▶ [Your assignment]
In the entries below, find the line with "for the username." and the line with "- **Usage:**". Print those two and everything between them exactly, and nothing else.

____

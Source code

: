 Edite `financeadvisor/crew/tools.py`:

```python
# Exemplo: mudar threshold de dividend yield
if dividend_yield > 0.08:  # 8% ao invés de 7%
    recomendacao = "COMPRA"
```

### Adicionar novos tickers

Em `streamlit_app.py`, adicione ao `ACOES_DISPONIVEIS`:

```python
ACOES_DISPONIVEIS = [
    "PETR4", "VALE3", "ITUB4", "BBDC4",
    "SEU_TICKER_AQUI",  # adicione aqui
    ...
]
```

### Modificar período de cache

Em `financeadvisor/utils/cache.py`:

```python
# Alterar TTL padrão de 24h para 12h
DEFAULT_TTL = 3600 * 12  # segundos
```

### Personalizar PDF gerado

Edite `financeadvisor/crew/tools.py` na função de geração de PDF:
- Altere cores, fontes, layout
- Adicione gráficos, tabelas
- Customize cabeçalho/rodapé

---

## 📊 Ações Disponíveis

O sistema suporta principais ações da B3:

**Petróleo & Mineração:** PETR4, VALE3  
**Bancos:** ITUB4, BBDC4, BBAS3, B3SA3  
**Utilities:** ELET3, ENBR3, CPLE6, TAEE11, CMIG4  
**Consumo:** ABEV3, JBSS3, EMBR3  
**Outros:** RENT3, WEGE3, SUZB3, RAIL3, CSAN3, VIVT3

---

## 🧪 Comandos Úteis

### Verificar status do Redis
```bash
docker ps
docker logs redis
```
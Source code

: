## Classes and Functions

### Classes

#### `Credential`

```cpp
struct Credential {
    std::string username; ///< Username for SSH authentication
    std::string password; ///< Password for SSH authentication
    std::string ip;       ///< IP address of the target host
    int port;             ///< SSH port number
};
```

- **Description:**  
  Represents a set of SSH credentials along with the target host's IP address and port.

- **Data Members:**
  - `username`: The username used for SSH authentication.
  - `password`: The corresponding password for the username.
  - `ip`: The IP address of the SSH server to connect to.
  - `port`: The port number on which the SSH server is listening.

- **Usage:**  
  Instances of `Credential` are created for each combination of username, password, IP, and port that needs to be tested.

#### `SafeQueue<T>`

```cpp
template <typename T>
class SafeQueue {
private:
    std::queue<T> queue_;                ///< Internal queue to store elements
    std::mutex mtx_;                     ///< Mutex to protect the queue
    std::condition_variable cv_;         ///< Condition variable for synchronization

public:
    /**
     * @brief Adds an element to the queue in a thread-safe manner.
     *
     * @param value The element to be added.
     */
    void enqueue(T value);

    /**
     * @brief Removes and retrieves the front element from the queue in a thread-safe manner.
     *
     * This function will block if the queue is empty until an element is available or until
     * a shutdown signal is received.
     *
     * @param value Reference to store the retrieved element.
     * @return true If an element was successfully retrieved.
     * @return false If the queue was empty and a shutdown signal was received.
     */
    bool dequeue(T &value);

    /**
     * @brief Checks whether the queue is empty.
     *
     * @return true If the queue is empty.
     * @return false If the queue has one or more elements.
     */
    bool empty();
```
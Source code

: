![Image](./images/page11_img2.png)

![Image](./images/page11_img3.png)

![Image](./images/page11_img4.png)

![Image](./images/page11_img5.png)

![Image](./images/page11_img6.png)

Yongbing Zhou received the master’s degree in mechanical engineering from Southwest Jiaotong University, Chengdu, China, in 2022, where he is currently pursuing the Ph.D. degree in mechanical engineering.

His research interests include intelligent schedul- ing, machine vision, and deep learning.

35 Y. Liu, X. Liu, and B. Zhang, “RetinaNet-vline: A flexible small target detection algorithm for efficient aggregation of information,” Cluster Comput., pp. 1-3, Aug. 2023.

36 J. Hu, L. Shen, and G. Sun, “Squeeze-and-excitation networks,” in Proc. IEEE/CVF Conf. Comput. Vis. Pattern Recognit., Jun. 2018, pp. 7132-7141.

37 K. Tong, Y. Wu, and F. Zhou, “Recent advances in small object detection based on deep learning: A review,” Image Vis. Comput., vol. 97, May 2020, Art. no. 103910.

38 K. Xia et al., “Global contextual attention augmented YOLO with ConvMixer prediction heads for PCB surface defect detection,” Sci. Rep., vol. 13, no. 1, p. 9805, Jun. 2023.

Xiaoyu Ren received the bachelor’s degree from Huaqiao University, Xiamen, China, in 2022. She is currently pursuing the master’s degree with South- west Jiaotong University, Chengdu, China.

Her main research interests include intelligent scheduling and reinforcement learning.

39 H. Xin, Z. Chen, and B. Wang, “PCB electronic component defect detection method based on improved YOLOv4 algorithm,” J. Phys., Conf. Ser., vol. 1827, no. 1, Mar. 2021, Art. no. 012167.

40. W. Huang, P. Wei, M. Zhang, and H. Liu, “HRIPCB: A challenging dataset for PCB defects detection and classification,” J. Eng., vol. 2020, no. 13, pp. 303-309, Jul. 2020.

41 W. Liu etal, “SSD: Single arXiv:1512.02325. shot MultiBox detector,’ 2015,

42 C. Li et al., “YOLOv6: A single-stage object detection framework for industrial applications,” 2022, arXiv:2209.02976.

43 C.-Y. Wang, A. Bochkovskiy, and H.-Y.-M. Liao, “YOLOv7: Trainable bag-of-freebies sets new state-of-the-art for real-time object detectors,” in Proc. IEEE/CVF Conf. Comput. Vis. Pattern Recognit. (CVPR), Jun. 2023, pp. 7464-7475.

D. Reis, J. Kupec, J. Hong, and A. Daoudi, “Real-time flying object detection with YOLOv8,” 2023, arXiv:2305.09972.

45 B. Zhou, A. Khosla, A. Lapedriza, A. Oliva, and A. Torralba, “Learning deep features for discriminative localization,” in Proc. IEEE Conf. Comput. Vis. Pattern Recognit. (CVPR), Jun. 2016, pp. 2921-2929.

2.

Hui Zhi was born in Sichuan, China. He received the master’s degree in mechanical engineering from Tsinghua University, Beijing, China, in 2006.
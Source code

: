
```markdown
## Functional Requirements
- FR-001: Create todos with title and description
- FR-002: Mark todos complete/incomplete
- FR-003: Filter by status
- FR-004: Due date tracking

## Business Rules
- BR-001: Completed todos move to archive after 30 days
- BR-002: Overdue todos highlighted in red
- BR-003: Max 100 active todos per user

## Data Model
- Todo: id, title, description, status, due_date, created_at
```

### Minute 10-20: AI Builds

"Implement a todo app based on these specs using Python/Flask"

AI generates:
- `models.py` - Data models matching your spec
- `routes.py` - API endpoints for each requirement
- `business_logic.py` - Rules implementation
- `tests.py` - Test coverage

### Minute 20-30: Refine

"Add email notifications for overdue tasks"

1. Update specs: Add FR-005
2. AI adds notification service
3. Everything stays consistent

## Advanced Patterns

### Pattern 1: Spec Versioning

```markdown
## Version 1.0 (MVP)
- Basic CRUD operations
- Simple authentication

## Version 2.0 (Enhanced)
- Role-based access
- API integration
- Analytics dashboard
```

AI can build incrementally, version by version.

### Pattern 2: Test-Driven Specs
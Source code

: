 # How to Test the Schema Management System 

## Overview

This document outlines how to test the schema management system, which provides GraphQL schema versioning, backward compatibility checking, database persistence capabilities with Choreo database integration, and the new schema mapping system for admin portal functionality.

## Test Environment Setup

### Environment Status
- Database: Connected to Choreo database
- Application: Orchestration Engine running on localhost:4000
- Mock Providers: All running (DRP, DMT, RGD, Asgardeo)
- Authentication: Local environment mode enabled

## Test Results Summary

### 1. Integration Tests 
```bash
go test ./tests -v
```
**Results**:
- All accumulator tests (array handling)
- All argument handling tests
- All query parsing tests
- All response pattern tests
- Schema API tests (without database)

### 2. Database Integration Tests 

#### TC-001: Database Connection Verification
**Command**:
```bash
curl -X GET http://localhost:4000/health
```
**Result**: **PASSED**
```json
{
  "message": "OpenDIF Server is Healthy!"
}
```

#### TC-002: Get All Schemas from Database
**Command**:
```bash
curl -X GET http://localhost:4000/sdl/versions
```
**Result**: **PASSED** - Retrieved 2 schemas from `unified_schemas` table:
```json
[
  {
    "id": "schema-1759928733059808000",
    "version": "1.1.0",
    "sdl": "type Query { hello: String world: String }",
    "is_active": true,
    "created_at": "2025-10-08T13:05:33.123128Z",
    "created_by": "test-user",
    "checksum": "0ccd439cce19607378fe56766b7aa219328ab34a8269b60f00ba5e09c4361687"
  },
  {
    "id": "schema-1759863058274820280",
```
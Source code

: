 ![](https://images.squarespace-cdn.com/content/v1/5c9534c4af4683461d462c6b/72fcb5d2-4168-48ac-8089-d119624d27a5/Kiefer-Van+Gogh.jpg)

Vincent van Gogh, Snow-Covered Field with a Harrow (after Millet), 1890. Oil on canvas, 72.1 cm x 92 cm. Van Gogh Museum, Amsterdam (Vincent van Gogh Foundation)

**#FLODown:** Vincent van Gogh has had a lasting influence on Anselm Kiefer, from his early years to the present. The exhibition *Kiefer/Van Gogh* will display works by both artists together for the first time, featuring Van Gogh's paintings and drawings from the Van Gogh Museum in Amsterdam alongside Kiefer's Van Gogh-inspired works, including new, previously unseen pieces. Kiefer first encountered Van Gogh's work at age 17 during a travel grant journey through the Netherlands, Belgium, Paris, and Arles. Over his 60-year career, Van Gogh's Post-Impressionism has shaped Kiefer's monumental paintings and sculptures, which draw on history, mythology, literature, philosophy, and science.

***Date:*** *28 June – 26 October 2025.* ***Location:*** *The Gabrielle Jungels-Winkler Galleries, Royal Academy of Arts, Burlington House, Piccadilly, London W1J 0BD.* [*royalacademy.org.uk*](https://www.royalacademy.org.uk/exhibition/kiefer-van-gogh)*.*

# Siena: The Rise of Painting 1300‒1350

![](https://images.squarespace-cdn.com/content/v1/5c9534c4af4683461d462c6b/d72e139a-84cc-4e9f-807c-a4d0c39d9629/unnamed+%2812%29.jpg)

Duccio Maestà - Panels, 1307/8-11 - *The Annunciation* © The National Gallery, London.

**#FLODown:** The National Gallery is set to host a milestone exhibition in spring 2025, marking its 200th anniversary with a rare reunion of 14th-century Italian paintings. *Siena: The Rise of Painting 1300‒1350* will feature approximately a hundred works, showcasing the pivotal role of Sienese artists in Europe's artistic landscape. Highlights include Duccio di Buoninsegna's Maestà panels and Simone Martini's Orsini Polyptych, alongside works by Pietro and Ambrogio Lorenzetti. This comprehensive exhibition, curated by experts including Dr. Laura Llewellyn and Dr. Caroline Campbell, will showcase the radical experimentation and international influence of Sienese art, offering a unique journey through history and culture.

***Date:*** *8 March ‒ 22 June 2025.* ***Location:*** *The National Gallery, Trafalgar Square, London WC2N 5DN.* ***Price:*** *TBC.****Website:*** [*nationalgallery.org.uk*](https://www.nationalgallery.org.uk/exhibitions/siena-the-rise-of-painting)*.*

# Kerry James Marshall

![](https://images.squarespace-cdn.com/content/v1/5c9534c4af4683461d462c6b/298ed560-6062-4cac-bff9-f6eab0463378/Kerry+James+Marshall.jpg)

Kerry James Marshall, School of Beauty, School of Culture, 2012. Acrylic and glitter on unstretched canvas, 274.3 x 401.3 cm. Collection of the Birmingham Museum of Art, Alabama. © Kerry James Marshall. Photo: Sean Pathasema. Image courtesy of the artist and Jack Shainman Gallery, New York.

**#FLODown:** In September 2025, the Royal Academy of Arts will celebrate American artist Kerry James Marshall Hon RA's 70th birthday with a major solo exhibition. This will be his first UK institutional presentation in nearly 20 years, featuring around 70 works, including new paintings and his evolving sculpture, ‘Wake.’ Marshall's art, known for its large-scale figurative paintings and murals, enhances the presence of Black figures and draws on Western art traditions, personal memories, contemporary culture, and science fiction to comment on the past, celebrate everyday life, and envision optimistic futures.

____

▶ [Response to the exercise]
  - `password`: The corresponding password for the username.
  - `ip`: The IP address of the SSH server to connect to.
  - `port`: The port number on which the SSH server is listening.

- **Usage:**  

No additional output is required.